A stent hemodynamic study of an aneurysm on the medial aortic arch showed that after implantation of the stent, the overall flow in the aortic arch did not change significantly, and blood flow in the aneurysm cavity was greatly weakened. Aneurysm wall pressure is reduced and pressure distribution is more balanced. Therefore, the markedly inhibited flow in the tumor cavity will lead to the formation of thrombus in the tumor cavity. This shows that stent implantation is beneficial to the atresia of aneurysms.

In short, the efficacy of the stent is affected by many factors, such as the shape of the stent (spiral, grid), the diameter of the stent, the permeability, the position of the stent, the characteristics of the aneurysm and the degree of the lesion, local hemodynamics, and stent flexibility. Wait. To investigate the mechanical factors of stent design and its influence on hemodynamics after stent implantation can help the design of interventional treatment plan.
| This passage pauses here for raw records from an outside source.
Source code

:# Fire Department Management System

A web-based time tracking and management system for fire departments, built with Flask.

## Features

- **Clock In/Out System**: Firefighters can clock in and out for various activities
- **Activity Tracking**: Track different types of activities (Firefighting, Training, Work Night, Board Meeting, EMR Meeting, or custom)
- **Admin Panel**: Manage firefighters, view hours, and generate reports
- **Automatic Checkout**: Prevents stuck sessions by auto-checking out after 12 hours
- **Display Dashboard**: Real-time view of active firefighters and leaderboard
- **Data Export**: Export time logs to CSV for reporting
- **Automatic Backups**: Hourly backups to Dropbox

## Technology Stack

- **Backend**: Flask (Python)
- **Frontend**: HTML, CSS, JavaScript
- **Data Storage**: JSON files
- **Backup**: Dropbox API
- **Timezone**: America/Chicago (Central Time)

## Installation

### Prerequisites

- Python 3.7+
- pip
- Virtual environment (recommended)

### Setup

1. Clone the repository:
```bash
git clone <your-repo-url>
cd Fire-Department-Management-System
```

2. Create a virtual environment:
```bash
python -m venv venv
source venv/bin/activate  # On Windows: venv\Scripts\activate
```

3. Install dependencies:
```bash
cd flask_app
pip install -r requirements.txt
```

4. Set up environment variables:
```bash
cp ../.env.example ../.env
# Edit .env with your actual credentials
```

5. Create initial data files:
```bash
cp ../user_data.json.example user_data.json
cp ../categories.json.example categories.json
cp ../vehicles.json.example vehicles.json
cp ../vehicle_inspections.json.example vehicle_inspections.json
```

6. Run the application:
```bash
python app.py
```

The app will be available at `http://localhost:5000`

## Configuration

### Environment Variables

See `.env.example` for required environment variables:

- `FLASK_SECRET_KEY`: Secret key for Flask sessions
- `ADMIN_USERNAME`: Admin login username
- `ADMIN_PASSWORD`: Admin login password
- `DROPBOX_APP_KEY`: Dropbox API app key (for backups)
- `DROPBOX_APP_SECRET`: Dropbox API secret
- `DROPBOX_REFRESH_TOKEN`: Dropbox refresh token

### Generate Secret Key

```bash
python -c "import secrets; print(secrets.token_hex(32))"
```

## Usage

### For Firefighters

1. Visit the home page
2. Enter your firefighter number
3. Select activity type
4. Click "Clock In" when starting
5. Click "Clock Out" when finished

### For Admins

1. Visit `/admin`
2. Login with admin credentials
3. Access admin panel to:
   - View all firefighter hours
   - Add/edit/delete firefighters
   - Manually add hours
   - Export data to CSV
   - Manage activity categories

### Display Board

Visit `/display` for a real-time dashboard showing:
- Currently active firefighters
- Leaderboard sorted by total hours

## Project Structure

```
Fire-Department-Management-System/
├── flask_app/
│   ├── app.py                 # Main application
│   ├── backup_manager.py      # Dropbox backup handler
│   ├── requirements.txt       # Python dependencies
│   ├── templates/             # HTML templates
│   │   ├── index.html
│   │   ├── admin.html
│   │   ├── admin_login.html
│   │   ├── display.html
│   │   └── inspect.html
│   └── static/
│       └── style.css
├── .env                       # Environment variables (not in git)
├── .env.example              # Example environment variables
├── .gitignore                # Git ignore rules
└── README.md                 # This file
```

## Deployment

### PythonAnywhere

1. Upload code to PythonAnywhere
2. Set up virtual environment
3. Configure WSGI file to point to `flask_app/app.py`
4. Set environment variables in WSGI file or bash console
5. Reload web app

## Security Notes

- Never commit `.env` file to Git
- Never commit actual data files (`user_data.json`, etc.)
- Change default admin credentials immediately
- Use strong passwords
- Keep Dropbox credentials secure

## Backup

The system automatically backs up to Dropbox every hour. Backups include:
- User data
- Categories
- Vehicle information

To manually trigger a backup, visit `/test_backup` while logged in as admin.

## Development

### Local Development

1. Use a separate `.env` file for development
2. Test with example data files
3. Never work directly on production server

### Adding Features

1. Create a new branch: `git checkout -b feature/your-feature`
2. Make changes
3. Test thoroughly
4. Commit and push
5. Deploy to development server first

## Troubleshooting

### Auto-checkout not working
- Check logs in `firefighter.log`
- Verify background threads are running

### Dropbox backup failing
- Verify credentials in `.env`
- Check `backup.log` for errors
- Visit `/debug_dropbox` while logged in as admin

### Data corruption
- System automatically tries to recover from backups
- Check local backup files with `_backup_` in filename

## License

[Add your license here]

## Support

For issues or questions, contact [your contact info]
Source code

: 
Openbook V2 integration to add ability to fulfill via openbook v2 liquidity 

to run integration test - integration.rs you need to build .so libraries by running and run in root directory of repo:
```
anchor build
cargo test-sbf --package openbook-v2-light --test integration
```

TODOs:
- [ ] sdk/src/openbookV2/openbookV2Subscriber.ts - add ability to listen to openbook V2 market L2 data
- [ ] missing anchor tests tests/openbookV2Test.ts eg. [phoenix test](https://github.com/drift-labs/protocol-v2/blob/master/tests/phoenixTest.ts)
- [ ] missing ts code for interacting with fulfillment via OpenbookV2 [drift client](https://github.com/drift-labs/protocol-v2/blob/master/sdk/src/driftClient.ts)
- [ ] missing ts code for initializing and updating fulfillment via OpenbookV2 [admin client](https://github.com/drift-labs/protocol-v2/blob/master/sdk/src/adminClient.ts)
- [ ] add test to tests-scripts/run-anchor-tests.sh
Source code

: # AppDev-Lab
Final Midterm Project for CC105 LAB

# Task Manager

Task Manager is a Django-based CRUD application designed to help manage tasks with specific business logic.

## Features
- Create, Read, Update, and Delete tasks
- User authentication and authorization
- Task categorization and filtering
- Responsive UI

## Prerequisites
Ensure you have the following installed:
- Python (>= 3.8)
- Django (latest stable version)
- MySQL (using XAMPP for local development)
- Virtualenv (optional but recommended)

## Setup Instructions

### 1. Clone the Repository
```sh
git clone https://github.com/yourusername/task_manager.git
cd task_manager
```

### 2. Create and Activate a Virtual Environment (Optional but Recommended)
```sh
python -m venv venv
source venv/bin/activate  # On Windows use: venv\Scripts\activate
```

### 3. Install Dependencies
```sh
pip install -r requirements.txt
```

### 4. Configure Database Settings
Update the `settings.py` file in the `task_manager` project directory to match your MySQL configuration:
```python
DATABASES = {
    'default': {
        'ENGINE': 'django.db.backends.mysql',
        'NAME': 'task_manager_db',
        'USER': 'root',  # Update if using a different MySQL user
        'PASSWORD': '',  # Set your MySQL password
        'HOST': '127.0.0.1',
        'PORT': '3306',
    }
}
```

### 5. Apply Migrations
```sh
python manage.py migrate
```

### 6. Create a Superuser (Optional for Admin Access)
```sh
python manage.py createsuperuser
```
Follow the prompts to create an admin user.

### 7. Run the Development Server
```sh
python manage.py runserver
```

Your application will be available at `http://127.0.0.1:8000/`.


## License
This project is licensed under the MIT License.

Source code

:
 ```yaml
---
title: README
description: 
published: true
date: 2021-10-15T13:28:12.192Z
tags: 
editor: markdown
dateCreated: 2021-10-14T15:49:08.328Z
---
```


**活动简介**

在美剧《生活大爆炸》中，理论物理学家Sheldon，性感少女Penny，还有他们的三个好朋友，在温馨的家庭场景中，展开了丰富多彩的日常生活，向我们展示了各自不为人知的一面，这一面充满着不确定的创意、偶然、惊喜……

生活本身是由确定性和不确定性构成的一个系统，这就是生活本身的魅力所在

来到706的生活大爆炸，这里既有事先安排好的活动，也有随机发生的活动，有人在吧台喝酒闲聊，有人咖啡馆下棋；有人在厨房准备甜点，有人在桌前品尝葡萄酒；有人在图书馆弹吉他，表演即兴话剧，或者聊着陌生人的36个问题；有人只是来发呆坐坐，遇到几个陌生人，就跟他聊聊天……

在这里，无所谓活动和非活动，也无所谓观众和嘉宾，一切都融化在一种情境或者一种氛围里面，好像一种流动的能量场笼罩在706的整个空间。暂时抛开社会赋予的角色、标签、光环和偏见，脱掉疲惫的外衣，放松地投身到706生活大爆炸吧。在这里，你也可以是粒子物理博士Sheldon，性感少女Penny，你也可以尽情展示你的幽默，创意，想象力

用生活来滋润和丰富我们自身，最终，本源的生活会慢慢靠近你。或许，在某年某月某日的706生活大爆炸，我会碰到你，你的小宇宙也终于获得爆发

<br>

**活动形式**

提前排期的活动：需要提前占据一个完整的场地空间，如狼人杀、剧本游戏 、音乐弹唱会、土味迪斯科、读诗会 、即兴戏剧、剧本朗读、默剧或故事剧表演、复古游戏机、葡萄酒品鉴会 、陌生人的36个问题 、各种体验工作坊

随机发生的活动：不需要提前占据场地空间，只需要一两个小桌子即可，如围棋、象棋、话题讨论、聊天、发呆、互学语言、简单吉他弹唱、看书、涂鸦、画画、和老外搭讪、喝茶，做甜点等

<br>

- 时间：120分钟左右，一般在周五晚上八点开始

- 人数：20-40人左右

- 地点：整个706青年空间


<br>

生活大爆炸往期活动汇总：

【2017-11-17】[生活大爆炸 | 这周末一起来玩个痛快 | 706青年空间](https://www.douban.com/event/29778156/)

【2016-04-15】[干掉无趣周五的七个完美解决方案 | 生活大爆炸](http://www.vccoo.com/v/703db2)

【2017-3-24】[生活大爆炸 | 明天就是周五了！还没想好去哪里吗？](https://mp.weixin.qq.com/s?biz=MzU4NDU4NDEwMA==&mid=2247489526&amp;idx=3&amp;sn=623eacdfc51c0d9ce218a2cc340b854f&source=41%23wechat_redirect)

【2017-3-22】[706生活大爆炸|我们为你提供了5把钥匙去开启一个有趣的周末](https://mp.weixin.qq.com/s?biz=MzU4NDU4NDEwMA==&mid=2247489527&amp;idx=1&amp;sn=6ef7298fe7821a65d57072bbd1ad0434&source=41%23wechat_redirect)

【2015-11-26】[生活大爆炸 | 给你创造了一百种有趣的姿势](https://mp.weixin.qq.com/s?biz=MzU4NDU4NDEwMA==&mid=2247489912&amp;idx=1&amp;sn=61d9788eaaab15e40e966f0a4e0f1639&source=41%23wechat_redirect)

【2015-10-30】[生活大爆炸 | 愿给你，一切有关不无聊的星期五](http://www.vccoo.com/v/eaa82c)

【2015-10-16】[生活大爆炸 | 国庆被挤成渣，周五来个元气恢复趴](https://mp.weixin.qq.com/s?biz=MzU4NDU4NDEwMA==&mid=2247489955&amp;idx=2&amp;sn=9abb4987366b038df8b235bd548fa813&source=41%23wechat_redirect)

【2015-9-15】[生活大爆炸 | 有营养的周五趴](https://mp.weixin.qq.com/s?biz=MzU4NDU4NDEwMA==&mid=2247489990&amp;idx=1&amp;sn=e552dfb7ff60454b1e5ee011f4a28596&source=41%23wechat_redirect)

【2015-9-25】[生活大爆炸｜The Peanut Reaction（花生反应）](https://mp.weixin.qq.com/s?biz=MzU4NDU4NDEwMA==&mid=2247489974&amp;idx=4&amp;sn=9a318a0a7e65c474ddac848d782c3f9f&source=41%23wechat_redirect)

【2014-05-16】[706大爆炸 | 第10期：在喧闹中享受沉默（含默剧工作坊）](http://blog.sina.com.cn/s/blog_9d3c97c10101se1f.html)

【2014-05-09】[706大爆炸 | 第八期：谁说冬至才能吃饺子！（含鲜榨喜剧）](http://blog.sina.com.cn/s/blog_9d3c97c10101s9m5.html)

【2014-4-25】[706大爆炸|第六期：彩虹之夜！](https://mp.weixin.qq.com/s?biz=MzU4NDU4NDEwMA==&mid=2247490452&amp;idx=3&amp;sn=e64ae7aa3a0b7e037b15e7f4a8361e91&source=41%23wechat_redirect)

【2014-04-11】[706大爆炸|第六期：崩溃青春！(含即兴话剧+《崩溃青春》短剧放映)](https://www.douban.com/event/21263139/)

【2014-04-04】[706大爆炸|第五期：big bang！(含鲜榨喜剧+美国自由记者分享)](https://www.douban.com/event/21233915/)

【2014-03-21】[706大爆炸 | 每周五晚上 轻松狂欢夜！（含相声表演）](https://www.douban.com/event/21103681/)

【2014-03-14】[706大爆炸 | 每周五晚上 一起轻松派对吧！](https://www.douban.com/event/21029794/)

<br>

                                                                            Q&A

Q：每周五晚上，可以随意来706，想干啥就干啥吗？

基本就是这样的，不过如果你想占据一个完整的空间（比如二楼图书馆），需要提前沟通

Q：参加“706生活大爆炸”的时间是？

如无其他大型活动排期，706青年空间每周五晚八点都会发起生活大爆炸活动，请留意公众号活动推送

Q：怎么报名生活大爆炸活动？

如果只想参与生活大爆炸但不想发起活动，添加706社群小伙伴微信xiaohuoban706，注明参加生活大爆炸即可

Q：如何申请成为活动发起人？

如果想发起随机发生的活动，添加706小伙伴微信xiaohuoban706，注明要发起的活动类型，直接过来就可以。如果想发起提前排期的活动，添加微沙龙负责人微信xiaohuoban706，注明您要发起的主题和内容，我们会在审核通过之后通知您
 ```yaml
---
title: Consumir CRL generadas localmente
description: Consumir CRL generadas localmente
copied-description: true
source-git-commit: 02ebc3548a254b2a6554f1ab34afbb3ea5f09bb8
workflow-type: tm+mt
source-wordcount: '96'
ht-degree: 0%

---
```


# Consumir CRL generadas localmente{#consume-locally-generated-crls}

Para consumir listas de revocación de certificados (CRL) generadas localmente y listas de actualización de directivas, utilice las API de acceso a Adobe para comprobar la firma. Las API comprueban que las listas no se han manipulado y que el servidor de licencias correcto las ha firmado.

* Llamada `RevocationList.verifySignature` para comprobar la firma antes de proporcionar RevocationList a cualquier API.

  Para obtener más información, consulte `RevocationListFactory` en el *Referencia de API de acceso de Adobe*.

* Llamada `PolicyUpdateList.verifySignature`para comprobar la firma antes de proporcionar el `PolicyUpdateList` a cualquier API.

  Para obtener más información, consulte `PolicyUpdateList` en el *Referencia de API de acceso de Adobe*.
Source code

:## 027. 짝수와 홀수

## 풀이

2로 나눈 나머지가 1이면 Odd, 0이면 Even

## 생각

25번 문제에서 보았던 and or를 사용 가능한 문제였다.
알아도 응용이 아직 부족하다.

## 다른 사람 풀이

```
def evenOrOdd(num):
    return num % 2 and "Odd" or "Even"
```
Hemodynamics II, Cardiac Hemodynamics

The heart is the driving force for blood circulation. The heart has a rhythmic contraction and relaxation, and a unidirectional flow of the heart valve, which ensures the power pump function of the heart in the blood circulation. The function of the heart pump is directly related to the amount of blood the heart delivers to the peripheral blood vessels. Clinically, the cardiac output is reduced due to cardiac pumping dysfunction, and the blood supply process that cannot meet the needs of systemic tissue metabolism is called heart failure.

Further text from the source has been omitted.